9 Tips for Beating ‘Meatflation’
These store prices are insane! Learn clever ways to save on meat, poultry and fish.
Meat prices are more than 13 percent higher than a year ago, with some items like beef steaks, veal, bacon and beef roasts as much as 16 to 20 percent higher. And these price jumps are on top of the increases we saw from 2020 to 2021. While price increases seem to be peaking, the domino effect of COVID-19 restrictions and safety measures, shipping delays, labor shortages and other factors mean consumers will continue to feel the pinch at the register for some time.
But the good news is there are tricks to beating this so-called meatflation. Here are some smart ways to save on meat, poultry and fish.
Get to know your prices
Outsmart cost increases by becoming familiar with the price points of the meats and fish you buy regularly. Grocery store prices run on cycles, with items selling at multiple costs within a six-to-12-week window. By watching and learning the different prices of your go-to meats, you’ll discover their lowest prices. When they drop, buy (and freeze) enough to last you until they’re at their rock-bottom prices again.
Look for discounted packages
Many supermarkets mark down packaged meat and fish as they near their sell-by date or right before the butcher restocks the shelves. Scooping up these packages is your chance to score meat at deeply discounted prices. To be clear, we’re not talking spoiled food; we’re talking about fresh items your grocery store can’t sell after a specific date. Be sure to cook these meats right away or freeze them for later.

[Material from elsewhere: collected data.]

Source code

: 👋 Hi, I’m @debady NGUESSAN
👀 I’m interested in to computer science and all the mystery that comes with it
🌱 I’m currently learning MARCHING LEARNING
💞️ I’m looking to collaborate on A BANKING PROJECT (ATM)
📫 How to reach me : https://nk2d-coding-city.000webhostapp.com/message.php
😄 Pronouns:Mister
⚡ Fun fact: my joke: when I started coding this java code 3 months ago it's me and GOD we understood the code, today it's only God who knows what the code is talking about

Some supermarkets mark down their meats on a schedule or have a special section; get to know the rhythms of your store or ask the butcher when they discount packages. You can also keep your eye out for full-priced items approaching their sell-by date and ask the meat department if they can mark them down.
Canned fish (or tinned fish, as industry insiders call it) gets an undeserved bad rap. Shelf-stable seafood is an affordable and delicious alternative to the fresh stuff, not to mention that it’s time-saving and convenient.

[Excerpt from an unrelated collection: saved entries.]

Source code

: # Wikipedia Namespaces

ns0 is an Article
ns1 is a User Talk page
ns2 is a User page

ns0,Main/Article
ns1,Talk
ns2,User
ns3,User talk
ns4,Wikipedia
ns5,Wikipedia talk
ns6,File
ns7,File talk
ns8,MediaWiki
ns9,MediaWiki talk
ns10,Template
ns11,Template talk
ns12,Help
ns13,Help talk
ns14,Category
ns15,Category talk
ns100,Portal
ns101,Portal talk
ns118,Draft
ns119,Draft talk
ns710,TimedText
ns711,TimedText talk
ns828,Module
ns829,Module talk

Think beyond tuna, though. Your grocery store shelves have so much more, like salmon, mackerel fillets, clams and mussels — perfect for incorporating into salmon burgers, fish tacos and other dishes. For some “fishspiration,” check out recipes from food blogger Stephanie Harris-Uyidi at poshpescatarian.com.
Many of us turned to frozen meats, chicken and fish when the fresh meat department shelves were bare at the beginning of the pandemic. The current price surges provide another excellent reason to shop the frozen aisles. While frozen fish and chicken have also increased in price since last year, they’re still less expensive than fresh items.
Change where you shop
Think beyond your go-to store and explore other places near you for buying your meats. For example, Costco Business Centers stock different — and sometimes cheaper — products than the traditional warehouses. And they are open to all Costco members. Keep in mind that quantities may be even larger than standard Costco packages, so you may have to go halfsies with a neighbor or relative.

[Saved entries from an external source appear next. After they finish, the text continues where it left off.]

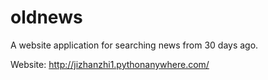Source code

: # oldnews
A website application for searching news from 30 days ago.  

Website: http://jizhanzhi1.pythonanywhere.com/
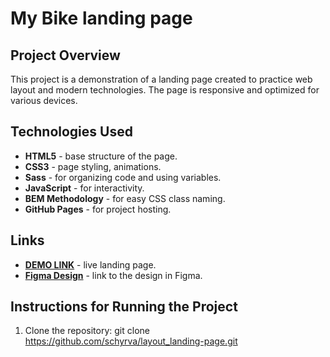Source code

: # My Bike landing page

## Project Overview
This project is a demonstration of a landing page created to practice web layout and modern technologies. The page is responsive and optimized for various devices.

## Technologies Used
- **HTML5** - base structure of the page.
- **CSS3** - page styling, animations.
- **Sass** - for organizing code and using variables.
- **JavaScript** - for interactivity.
- **BEM Methodology** - for easy CSS class naming.
- **GitHub Pages** - for project hosting.

## Links
- **[DEMO LINK](https://schyrva.github.io/layout_landing-page/)** - live landing page.
- **[Figma Design](https://www.figma.com/design/NZQAIydtHo5QkINyGLHNcq/BIKE-New-Version?node-id=0-1&node-type=canvas&t=4mtaCLMpXhV3CdwX-0)** - link to the design in Figma.

## Instructions for Running the Project
1. Clone the repository:
   git clone https://github.com/schyrva/layout_landing-page.git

Also, stores like Aldi and Lidl are known for their low prices across the board. And local independent butchers and meat markets may have quality meats at lower price points than the grocery store.
Buy whole or large cuts
You know how buying whole fruits and vegetables is cheaper than buying precut and prepared produce? The same goes for meat. The more an item is handled, the more it will cost. So buy whole or bigger cuts when you can. For example, go for regular chicken breasts instead of thin-sliced. Or buy a whole chicken; some meat departments will cut it up for you. And instead of buying individual beef steaks or pork chops, purchase a large cut and slice it yourself. Videos on cutting meat abound on the internet. Or your butcher may be able to cut it up and repackage it for you at no extra charge. If you have a meat grinder, grinding your own meat will provide some savings, too.
Go for less expensive cuts
Skip the premium meats and look for more affordable cuts. Cooking cheaper cuts like lamb or pork shoulder chops and beef chuck slowly and at low temperatures by braising them or using a slow cooker will bring out their flavor and tenderness.
Buy in bulk
Purchasing large packages can provide some savings — but not always. Compare per-pound prices on family, bulk and regular packages to see where you get the most bang for your buck.
Get to know your butcher
Your supermarket’s butcher is an untapped resource. Typically, they’ll be happy to advise which cuts of meat are best for what you’re cooking or suggest cheaper alternatives than what your recipe calls for. They may even offer special cuts or trim the fat off your meats at no additional charge. The same goes for your seafood department. Get to know the people working in these departments and the services they offer.